---- DATA FOR REVIEW

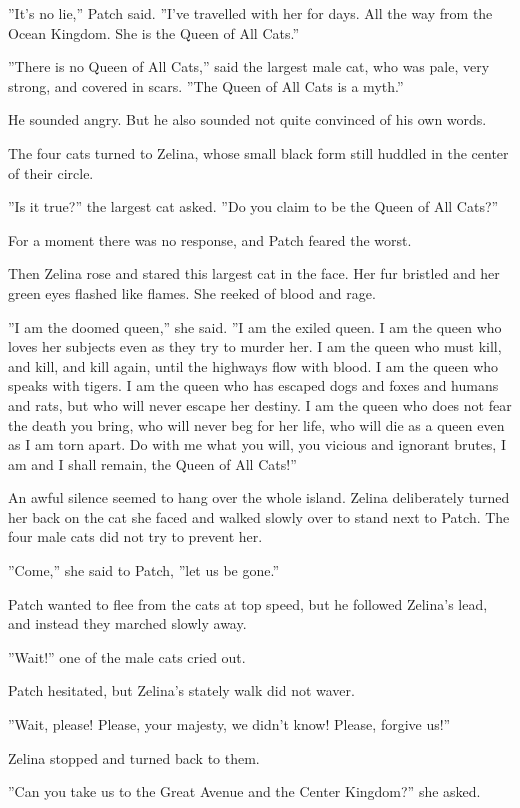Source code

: \documentclass[12pt]{book}
\begin{document}
''It's no lie,'' Patch said. ''I've travelled with her for days. All the way from the Ocean Kingdom. She is the Queen of All Cats.''

''There is no Queen of All Cats,'' said the largest male cat, who was pale, very strong, and covered in scars. ''The Queen of All Cats is a myth.''

He sounded angry. But he also sounded not quite convinced of his own words.

The four cats turned to Zelina, whose small black form still huddled in the center of their circle.

''Is it true?'' the largest cat asked. ''Do you claim to be the Queen of All Cats?''

For a moment there was no response, and Patch feared the worst.

Then Zelina rose and stared this largest cat in the face. Her fur bristled and her green eyes flashed like flames. She reeked of blood and rage.

''I am the doomed queen,'' she said. ''I am the exiled queen. I am the queen who loves her subjects even as they try to murder her. I am the queen who must kill, and kill, and kill again, until the highways flow with blood. I am the queen who speaks with tigers. I am the queen who has escaped dogs and foxes and humans and rats, but who will never escape her destiny. I am the queen who does not fear the death you bring, who will never beg for her life, who will die as a queen even as I am torn apart. Do with me what you will, you vicious and ignorant brutes, I am and I shall remain, the Queen of All Cats!''

An awful silence seemed to hang over the whole island. Zelina deliberately turned her back on the cat she faced and walked slowly over to stand next to Patch. The four male cats did not try to prevent her.

''Come,'' she said to Patch, ''let us be gone.''

Patch wanted to flee from the cats at top speed, but he followed Zelina's lead, and instead they marched slowly away.

''Wait!'' one of the male cats cried out.

Patch hesitated, but Zelina's stately walk did not waver.

''Wait, please! Please, your majesty, we didn't know! Please, forgive us!''

Zelina stopped and turned back to them.

''Can you take us to the Great Avenue and the Center Kingdom?'' she asked.
\end{document}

--------

If a line above holds the string "asked", return it as it stands.

''Is it true?'' the largest cat asked. ''Do you claim to be the Queen of All Cats?''
''Can you take us to the Great Avenue and the Center Kingdom?'' she asked.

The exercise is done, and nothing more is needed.